TASK OBJECTIVE: Return the lines of the data below in which the string "hours" occurs.

Collection entries:

Content starts

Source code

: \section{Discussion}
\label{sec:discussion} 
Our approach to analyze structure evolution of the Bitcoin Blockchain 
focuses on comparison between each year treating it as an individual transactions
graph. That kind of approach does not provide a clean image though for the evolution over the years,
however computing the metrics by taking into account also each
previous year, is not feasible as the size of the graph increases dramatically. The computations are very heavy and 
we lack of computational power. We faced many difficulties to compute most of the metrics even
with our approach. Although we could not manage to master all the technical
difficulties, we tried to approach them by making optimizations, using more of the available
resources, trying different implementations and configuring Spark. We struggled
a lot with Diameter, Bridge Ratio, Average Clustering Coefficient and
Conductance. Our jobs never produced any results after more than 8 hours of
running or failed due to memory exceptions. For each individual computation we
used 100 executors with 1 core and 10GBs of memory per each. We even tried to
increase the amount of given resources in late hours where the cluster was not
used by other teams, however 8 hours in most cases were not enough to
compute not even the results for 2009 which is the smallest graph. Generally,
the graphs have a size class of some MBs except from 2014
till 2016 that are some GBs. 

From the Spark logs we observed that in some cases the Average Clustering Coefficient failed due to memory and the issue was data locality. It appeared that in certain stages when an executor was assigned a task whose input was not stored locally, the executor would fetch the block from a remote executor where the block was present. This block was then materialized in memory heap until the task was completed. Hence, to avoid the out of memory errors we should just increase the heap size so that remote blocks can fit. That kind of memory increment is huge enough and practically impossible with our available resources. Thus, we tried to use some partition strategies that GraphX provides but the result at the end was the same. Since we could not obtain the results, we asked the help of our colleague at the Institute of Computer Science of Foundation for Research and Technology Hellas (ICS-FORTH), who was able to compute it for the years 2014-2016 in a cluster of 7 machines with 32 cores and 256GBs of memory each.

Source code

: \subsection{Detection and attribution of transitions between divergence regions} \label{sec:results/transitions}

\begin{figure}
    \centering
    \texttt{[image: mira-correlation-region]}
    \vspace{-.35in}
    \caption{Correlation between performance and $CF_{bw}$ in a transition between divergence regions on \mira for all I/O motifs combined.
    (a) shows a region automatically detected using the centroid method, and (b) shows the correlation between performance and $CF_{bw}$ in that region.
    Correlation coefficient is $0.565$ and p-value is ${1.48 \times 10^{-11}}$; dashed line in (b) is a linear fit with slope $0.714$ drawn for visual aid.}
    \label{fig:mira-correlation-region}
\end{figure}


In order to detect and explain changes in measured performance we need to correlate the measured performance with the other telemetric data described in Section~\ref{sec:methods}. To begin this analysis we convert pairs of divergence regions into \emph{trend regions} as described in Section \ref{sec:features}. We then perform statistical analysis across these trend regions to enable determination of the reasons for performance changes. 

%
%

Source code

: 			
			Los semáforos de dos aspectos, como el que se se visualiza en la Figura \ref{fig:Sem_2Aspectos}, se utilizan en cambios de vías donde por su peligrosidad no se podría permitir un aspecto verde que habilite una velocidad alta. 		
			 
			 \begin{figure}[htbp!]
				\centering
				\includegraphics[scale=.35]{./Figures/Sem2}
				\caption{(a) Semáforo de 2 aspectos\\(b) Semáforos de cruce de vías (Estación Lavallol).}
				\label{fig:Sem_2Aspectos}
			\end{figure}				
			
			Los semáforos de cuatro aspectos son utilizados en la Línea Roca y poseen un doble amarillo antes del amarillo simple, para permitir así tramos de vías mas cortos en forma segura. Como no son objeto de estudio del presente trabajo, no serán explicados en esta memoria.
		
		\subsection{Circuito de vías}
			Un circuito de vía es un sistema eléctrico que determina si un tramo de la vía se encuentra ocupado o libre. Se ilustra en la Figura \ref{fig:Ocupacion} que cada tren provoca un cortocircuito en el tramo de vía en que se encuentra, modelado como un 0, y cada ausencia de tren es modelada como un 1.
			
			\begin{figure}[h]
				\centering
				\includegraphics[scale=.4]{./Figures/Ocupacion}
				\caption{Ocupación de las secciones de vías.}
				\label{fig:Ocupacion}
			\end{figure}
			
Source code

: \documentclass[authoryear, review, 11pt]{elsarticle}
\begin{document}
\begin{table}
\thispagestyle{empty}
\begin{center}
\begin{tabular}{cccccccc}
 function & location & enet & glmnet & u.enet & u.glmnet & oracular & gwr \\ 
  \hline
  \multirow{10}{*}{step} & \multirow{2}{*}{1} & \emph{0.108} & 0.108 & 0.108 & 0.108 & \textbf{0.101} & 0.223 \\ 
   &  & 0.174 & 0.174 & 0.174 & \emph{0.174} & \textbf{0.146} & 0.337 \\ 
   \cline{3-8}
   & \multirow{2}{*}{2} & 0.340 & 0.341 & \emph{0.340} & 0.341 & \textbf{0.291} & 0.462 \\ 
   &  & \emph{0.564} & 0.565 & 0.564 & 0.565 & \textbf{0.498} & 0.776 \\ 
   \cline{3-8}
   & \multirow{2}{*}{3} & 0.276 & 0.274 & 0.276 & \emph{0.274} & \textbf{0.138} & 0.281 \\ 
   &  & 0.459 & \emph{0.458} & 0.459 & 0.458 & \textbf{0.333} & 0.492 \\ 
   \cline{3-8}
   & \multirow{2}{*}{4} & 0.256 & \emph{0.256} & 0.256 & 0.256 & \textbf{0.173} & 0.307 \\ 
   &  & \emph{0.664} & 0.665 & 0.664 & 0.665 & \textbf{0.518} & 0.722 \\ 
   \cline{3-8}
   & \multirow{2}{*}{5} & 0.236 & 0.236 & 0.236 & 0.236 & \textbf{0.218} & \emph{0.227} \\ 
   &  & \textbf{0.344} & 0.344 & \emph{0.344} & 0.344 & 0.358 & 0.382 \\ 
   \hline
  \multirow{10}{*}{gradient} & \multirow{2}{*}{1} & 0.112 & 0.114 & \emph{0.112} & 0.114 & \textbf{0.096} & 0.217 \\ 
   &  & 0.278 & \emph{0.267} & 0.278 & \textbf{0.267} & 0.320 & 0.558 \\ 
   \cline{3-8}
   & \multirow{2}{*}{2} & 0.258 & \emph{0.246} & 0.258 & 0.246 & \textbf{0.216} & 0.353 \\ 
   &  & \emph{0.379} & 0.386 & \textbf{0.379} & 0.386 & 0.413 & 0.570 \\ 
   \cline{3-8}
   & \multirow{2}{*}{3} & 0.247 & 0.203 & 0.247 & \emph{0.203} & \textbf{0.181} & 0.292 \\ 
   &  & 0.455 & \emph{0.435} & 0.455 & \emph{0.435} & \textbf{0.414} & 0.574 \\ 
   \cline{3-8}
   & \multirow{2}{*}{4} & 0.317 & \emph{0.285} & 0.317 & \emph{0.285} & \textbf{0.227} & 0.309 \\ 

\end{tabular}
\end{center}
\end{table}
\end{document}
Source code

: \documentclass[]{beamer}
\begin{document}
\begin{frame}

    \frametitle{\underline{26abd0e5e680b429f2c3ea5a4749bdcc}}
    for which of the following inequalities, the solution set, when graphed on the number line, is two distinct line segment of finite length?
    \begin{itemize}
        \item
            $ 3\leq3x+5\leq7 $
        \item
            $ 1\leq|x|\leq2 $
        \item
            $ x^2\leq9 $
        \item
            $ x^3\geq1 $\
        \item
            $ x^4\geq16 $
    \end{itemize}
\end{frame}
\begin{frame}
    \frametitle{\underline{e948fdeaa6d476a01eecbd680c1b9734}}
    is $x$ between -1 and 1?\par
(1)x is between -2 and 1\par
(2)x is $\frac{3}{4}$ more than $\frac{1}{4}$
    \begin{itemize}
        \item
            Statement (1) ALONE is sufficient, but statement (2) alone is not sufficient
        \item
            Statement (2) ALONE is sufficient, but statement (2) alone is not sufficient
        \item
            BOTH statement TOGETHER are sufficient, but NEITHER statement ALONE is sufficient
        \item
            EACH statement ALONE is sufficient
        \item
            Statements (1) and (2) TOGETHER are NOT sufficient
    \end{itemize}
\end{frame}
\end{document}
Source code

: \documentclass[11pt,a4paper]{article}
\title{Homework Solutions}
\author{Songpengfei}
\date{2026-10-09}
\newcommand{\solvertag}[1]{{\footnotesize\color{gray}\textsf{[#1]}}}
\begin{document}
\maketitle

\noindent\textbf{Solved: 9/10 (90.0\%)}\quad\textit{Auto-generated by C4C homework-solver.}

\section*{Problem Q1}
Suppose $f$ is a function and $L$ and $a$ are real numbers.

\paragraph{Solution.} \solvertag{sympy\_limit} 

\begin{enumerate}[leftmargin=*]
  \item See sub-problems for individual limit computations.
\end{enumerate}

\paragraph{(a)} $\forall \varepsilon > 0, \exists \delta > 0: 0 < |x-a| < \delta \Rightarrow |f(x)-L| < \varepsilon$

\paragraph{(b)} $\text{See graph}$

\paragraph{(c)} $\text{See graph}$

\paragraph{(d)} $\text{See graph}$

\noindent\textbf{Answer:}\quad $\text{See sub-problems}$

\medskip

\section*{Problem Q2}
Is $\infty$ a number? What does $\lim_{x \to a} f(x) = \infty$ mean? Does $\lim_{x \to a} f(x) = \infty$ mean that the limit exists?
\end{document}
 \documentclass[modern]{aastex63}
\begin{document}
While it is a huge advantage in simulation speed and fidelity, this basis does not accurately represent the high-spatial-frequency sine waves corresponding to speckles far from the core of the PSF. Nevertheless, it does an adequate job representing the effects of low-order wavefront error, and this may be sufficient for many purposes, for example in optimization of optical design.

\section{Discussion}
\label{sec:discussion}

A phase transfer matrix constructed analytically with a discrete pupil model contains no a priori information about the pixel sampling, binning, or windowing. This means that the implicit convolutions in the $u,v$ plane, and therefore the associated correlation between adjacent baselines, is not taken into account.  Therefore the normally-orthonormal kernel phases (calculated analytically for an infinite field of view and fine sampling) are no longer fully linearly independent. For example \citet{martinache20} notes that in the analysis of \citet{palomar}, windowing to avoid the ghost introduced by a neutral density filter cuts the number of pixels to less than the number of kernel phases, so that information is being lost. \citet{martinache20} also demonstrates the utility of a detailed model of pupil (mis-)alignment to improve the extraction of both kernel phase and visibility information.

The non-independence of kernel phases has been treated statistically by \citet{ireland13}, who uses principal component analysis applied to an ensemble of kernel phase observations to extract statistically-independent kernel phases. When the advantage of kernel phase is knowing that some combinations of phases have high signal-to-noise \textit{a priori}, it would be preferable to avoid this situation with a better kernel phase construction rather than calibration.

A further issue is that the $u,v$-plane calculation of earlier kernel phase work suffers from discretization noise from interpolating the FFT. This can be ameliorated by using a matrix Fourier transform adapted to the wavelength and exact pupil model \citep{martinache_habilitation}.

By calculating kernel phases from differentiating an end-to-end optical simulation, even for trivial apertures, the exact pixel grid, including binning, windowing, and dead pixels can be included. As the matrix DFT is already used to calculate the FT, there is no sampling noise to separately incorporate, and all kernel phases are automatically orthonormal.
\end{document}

Content ends

FINISHED EXERCISE:
Conductance. Our jobs never produced any results after more than 8 hours of
increase the amount of given resources in late hours where the cluster was not
used by other teams, however 8 hours in most cases were not enough to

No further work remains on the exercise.